Em setembro de 1972, o Departamento da Polícia Federal enviou um recado bastante claro a todos os jornais do Brasil: “Está proibida a publicação do decreto de D. Pedro I, datado do século passado, abolindo a Censura no Brasil. Também está proibido qualquer comentário a respeito”.

Mas nem teria sido necessário. O decreto de 28 de agosto de 1821, no qual D. Pedro I assegurava a liberdade de imprensa no país, já vinha sendo desrespeitado há anos, praticamente desde o início da ditadura militar. E se estendia também a outros canais de informação, especialmente às artes.
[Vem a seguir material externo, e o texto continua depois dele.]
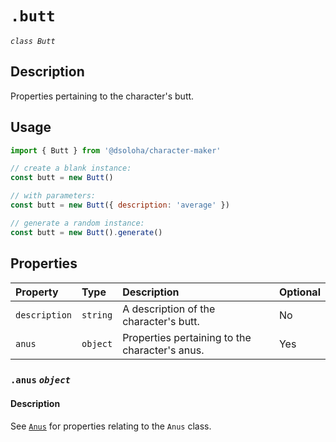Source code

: # `.butt`

*`class Butt`*

## Description

Properties pertaining to the character's butt.

## Usage

```js
import { Butt } from '@dsoloha/character-maker'

// create a blank instance:
const butt = new Butt()

// with parameters:
const butt = new Butt({ description: 'average' })

// generate a random instance:
const butt = new Butt().generate()
  ```

## Properties

| Property      | Type     | Description                                    | Optional |
|:--------------|:---------|:-----------------------------------------------|:---------|
| `description` | `string` | A description of the character's butt.         | No       |
| `anus`        | `object` | Properties pertaining to the character's anus. | Yes      |

### `.anus` *`object`*

#### Description

See [`Anus`](./anus) for properties relating to the `Anus` class.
Além de jornalistas, cineastas, atores, cantores e escritores também foram perseguidos, presos e muitos tiveram que recorrer ao exílio para garantir que continuariam vivos.
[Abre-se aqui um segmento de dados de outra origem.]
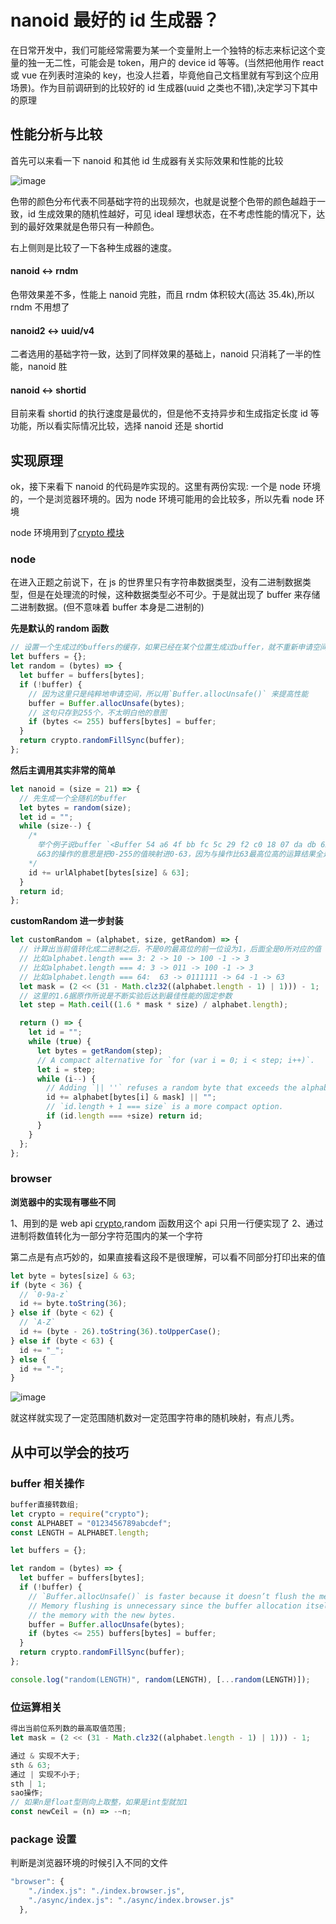 # nanoid 最好的 id 生成器？

在日常开发中，我们可能经常需要为某一个变量附上一个独特的标志来标记这个变量的独一无二性，可能会是 token，用户的 device id 等等。(当然把他用作 react 或 vue 在列表时渲染的 key，也没人拦着，毕竟他自己文档里就有写到这个应用场景)。作为目前调研到的比较好的 id 生成器(uuid 之类也不错),决定学习下其中的原理

## 性能分析与比较

首先可以来看一下 nanoid 和其他 id 生成器有关实际效果和性能的比较

![image](https://user-images.githubusercontent.com/20417123/80935751-afdf1b80-8e00-11ea-825a-f27b1455441b.png)


色带的颜色分布代表不同基础字符的出现频次，也就是说整个色带的颜色越趋于一致，id 生成效果的随机性越好，可见 ideal 理想状态，在不考虑性能的情况下，达到的最好效果就是色带只有一种颜色。

右上侧则是比较了一下各种生成器的速度。

#### nanoid <-> rndm

色带效果差不多，性能上 nanoid 完胜，而且 rndm 体积较大(高达 35.4k),所以 rndm 不用想了

#### nanoid2 <-> uuid/v4

二者选用的基础字符一致，达到了同样效果的基础上，nanoid 只消耗了一半的性能，nanoid 胜

#### nanoid <-> shortid

目前来看 shortid 的执行速度是最优的，但是他不支持异步和生成指定长度 id 等功能，所以看实际情况比较，选择 nanoid 还是 shortid

## 实现原理

ok，接下来看下 nanoid 的代码是咋实现的。这里有两份实现: 一个是 node 环境的，一个是浏览器环境的。因为 node 环境可能用的会比较多，所以先看 node 环境

node 环境用到了[crypto 模块](https://www.liaoxuefeng.com/wiki/1022910821149312/1023025778520640)

### node

在进入正题之前说下，在 js 的世界里只有字符串数据类型，没有二进制数据类型，但是在处理流的时候，这种数据类型必不可少。于是就出现了 buffer 来存储二进制数据。(但不意味着 buffer 本身是二进制的)

**先是默认的 random 函数**

```js
// 设置一个生成过的buffers的缓存，如果已经在某个位置生成过buffer，就不重新申请空间而是直接刷新内容
let buffers = {};
let random = (bytes) => {
  let buffer = buffers[bytes];
  if (!buffer) {
    // 因为这里只是纯粹地申请空间，所以用`Buffer.allocUnsafe()` 来提高性能
    buffer = Buffer.allocUnsafe(bytes);
    // 这句只存到255个，不太明白他的意图
    if (bytes <= 255) buffers[bytes] = buffer;
  }
  return crypto.randomFillSync(buffer);
};
```

**然后主调用其实非常的简单**

```js
let nanoid = (size = 21) => {
  // 先生成一个全随机的buffer
  let bytes = random(size);
  let id = "";
  while (size--) {
    /*
      举个例子说buffer `<Buffer 54 a6 4f bb fc 5c 29 f2 c0 18 07 da db 62 4a 24>`每个值的范围都是0-255.
      &63的操作的意思是把0-255的值映射进0-63，因为与操作比63最高位高的运算结果全是0，比最高位低的运算结果最高只为1，但往往不能把0-63每个值都映射到(也没必要).
    */
    id += urlAlphabet[bytes[size] & 63];
  }
  return id;
};
```

**customRandom 进一步封装**

```js
let customRandom = (alphabet, size, getRandom) => {
  // 计算出当前值转化成二进制之后，不是0的最高位的前一位设为1，后面全是0所对应的值 - 1的值
  // 比如alphabet.length === 3: 2 -> 10 -> 100 -1 -> 3
  // 比如alphabet.length === 4: 3 -> 011 -> 100 -1 -> 3
  // 比如alphabet.length === 64:  63 -> 0111111 -> 64 -1 -> 63
  let mask = (2 << (31 - Math.clz32((alphabet.length - 1) | 1))) - 1;
  // 这里的1.6据原作所说是不断实验后达到最佳性能的固定参数
  let step = Math.ceil((1.6 * mask * size) / alphabet.length);

  return () => {
    let id = "";
    while (true) {
      let bytes = getRandom(step);
      // A compact alternative for `for (var i = 0; i < step; i++)`.
      let i = step;
      while (i--) {
        // Adding `|| ''` refuses a random byte that exceeds the alphabet size.
        id += alphabet[bytes[i] & mask] || "";
        // `id.length + 1 === size` is a more compact option.
        if (id.length === +size) return id;
      }
    }
  };
};
```

### browser

**浏览器中的实现有哪些不同**

1、用到的是 web api [crypto](https://developer.mozilla.org/zh-CN/docs/Web/API/Window/crypto),random 函数用这个 api 只用一行便实现了
2、通过进制将数值转化为一部分字符范围内的某一个字符

第二点是有点巧妙的，如果直接看这段不是很理解，可以看不同部分打印出来的值

```js
let byte = bytes[size] & 63;
if (byte < 36) {
  // `0-9a-z`
  id += byte.toString(36);
} else if (byte < 62) {
  // `A-Z`
  id += (byte - 26).toString(36).toUpperCase();
} else if (byte < 63) {
  id += "_";
} else {
  id += "-";
}
```

![image](https://user-images.githubusercontent.com/20417123/80935763-ba99b080-8e00-11ea-88ca-82138991db77.png)


就这样就实现了一定范围随机数对一定范围字符串的随机映射，有点儿秀。

## 从中可以学会的技巧

### buffer 相关操作

```js
buffer直接转数组;
let crypto = require("crypto");
const ALPHABET = "0123456789abcdef";
const LENGTH = ALPHABET.length;

let buffers = {};

let random = (bytes) => {
  let buffer = buffers[bytes];
  if (!buffer) {
    // `Buffer.allocUnsafe()` is faster because it doesn’t flush the memory.
    // Memory flushing is unnecessary since the buffer allocation itself resets
    // the memory with the new bytes.
    buffer = Buffer.allocUnsafe(bytes);
    if (bytes <= 255) buffers[bytes] = buffer;
  }
  return crypto.randomFillSync(buffer);
};

console.log("random(LENGTH)", random(LENGTH), [...random(LENGTH)]);
```

### 位运算相关

```js
得出当前位系列数的最高取值范围;
let mask = (2 << (31 - Math.clz32((alphabet.length - 1) | 1))) - 1;
```

```js
通过 & 实现不大于;
sth & 63;
通过 | 实现不小于;
sth | 1;
sao操作;
// 如果n是float型则向上取整，如果是int型就加1
const newCeil = (n) => -~n;
```

### package 设置

判断是浏览器环境的时候引入不同的文件

```js
"browser": {
    "./index.js": "./index.browser.js",
    "./async/index.js": "./async/index.browser.js"
  },
```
E, ao contrário do que muita gente pensa, a censura não ficou restrita aos anos 60. Apesar da lei da anistia – que liberou a volta dos exilados ao Brasil – ter sido aprovada em 1979, ainda até o final dos anos 80 muitas obras foram alteradas, ou mesmo proibidas. 

Imprensa

A insistência do então governador do Paraná, Haroldo Leon Perez, fez com que O Estado do Paraná fosse o primeiro veículo censurado. Na primeira vez em que isso aconteceu, conta o diretor de Redação da época, Mussa José Assis, o jornal deixou um espaço em branco. Mas logo foi avisado de que isso não poderia se repetir. E, pior: todos os espaços tinham que ser preenchidos de forma que os leitores não pudessem perceber a censura.
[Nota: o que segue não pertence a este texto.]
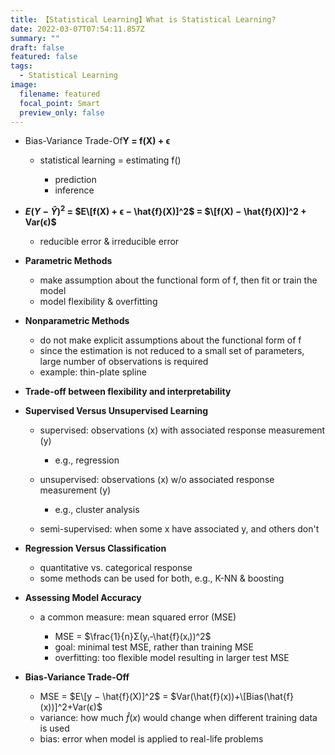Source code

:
```yaml
---
title: 【Statistical Learning】What is Statistical Learning?
date: 2022-03-07T07:54:11.857Z
summary: ""
draft: false
featured: false
tags:
  - Statistical Learning
image:
  filename: featured
  focal_point: Smart
  preview_only: false
---
```

* Bias-Variance Trade-Of**Y = f(X) + ϵ**

  * statistical learning = estimating f()

    * prediction
    * inference
* **$E(Y − \hat{Y} )^2$ = $E\[f(X) + ϵ − \hat{f}(X)]^2$ = $\[f(X) − \hat{f}(X)]^2 + Var(ϵ)$**

  * reducible error & irreducible error
* **Parametric Methods**

  * make assumption about the functional form of f, then fit or train the model
  * model flexibility & overfitting
* **Nonparametric Methods**

  * do not make explicit assumptions about the functional form of f
  * since the estimation is not reduced to a small set of parameters, large number of observations is required
  * example: thin-plate spline
* **Trade-off between flexibility and interpretability**
* **Supervised Versus Unsupervised Learning**

  * supervised: observations (x) with associated response measurement (y)

    * e.g., regression
  * unsupervised: observations (x) w/o associated response measurement (y)

    * e.g., cluster analysis
  * semi-supervised: when some x have associated y, and others don't
* **Regression Versus Classification**

  * quantitative vs. categorical response
  * some methods can be used for both, e.g., K-NN & boosting
* **Assessing Model Accuracy**

  * a common measure: mean squared error (MSE)

    * MSE = $\frac{1}{n}Σ(yᵢ-\hat{f}(xᵢ))^2$
    * goal: minimal test MSE, rather than training MSE
    * overfitting: too flexible model resulting in larger test MSE
* **Bias-Variance Trade-Off**

  * MSE = $E\[y − \hat{f}(X)]^2$ = $Var(\hat{f}(x))+\[Bias(\hat{f}(x))]^2+Var(ϵ)$
  * variance: how much $\hat{f}(x)$ would change when different training data is used
  * bias: error when model is applied to real-life problems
Mas o caso mais famoso, sem dúvida, foi o dos jornais paulistas do grupo Estado. No lugar onde deveriam estar as matérias censuradas, o Estado de São Paulo publicava trechos de Os Lusíadas, de Luís de Camões, enquanto o Jornal da Tarde estampava receitas culinárias. O Estado de São Paulo, que muitos afirmam ter apoiado o regime militar em seu início, chegou a ter uma edição confiscada, por causa de um protesto ao AI-5, e o Jornal do Brasil teve sua sede ocupada por oficiais do Exército.

Jornais e revistas com tendências esquerdistas tiveram suas sedes e oficinas invadidas e destruídas, como Politika, Folha da Semana, O Semanário, Última Hora e O Correio da Manhã. Este último, inclusive, acabou fechando, depois da prisão de sua proprietária. A briga entre os militares e a imprensa se tornou tão séria que, no dia 22 de julho de 1968, a Associação Brasileira de Imprensa sofreu um atentado a bomba.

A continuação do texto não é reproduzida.